THE PROBLEM » Say how many lines in the records hold "FriedelPairs". Nothing but the number should be given.
-------------------------
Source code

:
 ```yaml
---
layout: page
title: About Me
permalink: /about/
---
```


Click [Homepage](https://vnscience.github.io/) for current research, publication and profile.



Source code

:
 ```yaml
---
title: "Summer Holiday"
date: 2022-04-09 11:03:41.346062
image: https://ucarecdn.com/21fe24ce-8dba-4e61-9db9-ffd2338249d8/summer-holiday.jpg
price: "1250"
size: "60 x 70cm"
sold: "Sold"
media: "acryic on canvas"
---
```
-------------------------
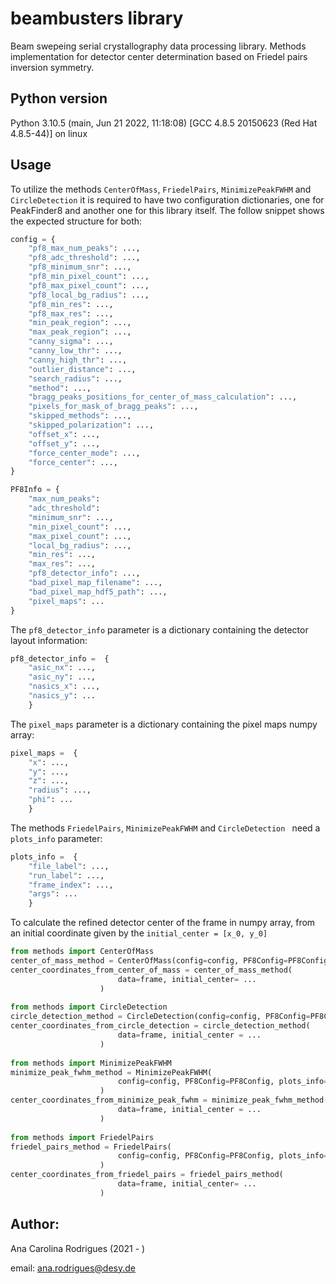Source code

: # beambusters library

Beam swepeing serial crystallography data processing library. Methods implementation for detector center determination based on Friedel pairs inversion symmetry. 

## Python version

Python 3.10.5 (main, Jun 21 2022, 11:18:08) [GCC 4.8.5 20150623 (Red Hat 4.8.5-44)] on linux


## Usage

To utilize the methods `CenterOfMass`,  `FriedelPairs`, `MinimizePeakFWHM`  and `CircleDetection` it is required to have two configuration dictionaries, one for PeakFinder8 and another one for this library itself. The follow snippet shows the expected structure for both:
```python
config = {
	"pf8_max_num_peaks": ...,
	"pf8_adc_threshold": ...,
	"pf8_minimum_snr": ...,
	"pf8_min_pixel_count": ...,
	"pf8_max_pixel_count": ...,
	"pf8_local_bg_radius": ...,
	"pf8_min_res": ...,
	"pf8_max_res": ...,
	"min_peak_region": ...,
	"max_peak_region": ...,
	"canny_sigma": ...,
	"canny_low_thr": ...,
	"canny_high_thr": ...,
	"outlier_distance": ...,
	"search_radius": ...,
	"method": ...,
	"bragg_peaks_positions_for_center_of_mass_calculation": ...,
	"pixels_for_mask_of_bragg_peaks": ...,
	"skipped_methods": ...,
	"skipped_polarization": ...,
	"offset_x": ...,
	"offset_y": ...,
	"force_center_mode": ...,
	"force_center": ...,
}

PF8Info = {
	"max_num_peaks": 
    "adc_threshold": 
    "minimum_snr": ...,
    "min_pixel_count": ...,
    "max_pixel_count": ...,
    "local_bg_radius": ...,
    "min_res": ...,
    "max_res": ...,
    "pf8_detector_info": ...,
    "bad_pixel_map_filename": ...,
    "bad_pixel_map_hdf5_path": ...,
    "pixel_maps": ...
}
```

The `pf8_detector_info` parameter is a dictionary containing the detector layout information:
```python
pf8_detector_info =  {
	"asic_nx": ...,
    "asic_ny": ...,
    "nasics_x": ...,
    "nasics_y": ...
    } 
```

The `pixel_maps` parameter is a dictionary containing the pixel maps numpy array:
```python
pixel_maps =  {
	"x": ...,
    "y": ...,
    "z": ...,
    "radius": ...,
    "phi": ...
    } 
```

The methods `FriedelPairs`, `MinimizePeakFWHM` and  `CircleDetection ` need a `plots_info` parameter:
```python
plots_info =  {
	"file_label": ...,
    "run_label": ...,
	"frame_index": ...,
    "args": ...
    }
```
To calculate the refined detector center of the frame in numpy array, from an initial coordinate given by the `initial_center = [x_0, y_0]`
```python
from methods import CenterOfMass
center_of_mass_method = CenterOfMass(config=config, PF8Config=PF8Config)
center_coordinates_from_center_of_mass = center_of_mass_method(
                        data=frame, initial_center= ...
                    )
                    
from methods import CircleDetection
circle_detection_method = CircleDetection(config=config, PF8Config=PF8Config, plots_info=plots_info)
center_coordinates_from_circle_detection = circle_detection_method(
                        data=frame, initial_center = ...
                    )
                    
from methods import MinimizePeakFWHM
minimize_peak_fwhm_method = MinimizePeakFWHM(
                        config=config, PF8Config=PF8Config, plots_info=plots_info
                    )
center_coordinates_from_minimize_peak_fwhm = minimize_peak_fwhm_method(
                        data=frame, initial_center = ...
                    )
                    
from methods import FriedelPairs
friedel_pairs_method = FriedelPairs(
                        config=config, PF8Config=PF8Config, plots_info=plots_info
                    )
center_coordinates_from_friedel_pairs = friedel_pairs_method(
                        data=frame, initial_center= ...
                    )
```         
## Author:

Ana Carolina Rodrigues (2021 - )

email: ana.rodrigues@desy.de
-------------------------
RESPONSE FOR THIS EXERCISE » 4